Is there anything women cannot do? I asked someone rhetorically. Nope, she said. Nothing. We can do anything. And that was exactly how we felt: capable, resourceful. Strong. Our misfortune was fun. It was an adventure.

So misfortune can be fun, in the end. In retrospect. If you come out of it all right. It gives you a fresh respect for your own powers. It forces you to think outside the box, and rewards you for it. You feel brave, competent. A survivor.

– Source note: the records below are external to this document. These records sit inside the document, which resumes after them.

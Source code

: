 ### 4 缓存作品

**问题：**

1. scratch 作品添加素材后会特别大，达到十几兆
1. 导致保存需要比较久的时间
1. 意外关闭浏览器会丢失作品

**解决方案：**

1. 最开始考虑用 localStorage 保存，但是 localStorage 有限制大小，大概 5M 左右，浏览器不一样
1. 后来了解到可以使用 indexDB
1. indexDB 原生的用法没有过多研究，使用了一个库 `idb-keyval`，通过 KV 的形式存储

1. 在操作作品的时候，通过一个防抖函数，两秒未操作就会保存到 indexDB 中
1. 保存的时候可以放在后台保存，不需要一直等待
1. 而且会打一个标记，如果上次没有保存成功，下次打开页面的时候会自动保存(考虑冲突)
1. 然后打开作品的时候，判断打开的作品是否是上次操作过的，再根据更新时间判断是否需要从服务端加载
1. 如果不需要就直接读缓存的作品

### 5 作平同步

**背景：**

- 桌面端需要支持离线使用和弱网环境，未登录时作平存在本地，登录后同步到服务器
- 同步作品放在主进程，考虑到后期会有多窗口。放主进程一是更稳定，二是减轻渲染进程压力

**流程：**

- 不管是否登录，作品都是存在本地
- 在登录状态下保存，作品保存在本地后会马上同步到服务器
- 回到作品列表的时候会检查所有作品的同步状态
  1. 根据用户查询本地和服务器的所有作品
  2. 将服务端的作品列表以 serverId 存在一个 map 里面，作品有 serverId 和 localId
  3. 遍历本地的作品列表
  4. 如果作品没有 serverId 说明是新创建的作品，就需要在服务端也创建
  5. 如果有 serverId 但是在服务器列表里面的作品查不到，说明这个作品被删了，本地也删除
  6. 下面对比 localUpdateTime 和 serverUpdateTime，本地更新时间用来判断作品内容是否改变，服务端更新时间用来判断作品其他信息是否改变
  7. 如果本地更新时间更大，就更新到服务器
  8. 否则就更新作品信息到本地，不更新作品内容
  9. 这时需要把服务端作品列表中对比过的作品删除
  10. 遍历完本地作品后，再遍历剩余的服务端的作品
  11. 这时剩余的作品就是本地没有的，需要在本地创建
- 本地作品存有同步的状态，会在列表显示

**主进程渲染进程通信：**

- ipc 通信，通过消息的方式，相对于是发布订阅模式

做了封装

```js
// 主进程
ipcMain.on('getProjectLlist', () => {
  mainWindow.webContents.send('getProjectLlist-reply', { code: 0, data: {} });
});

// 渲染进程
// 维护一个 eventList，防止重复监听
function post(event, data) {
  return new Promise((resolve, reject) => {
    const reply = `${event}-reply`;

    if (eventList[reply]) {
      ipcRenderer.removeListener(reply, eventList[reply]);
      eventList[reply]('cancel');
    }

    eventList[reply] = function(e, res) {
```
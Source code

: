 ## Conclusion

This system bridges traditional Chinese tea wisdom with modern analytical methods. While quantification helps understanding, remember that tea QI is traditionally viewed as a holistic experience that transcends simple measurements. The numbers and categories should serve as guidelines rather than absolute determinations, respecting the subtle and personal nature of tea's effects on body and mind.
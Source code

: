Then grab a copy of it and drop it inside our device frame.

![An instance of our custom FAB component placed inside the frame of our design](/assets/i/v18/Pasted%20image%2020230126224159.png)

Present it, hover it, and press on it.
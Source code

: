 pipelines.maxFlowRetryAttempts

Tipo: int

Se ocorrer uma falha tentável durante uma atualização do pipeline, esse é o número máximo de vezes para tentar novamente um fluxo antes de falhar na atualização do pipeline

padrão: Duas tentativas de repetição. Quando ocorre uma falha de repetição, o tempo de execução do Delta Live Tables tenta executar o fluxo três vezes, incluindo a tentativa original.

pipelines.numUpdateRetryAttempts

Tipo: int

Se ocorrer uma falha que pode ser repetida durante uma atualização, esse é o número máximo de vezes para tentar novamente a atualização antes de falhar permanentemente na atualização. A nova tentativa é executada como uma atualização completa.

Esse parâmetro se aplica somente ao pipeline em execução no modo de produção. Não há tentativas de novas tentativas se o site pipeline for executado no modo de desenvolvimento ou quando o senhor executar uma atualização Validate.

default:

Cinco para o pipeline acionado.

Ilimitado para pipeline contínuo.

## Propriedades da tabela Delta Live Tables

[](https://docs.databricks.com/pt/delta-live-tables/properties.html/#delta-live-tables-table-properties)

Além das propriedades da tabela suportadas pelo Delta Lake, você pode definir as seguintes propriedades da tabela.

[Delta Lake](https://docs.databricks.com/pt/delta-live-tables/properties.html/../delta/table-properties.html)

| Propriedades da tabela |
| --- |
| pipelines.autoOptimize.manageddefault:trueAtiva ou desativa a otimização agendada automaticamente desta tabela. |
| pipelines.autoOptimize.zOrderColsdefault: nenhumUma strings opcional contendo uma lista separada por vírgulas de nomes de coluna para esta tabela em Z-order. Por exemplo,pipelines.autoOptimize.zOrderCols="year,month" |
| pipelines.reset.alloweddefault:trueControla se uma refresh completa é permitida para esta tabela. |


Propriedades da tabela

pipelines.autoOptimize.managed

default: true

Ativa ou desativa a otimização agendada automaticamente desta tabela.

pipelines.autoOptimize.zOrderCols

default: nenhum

And if it does not? If your best effort, your bravest risk is not crowned with success? If you are injured, or see the injury of another, and are powerless to prevent it? Then your adventure goes suddenly quiet. Now there is no laughter. You walk carefully into the darkness in silence, one foot on snow and one foot on a sheet of ice, picking your way with dread. Each step fills your throat with fear, and it arcs through your body like an electrical current. Quickly the world becomes large and you become very small; quickly your former courage seems foolish bravado. Is there anything we can't do? What a stupid thing to say, you think now. You no longer tempt grim chance by asking such a question. What can you have been thinking?

Is there anything we can't do? Yes, there are some things. Many things. But there are some we can, even when we are afraid, even when our throats are filled with dread. The brave are not without fear. They are simply the ones who find a way to act despite their fear. But I'm afraid! a child inside us wails in terror. Maybe so, we say, taking the child's hand, but keep one foot in the snow and let's walk.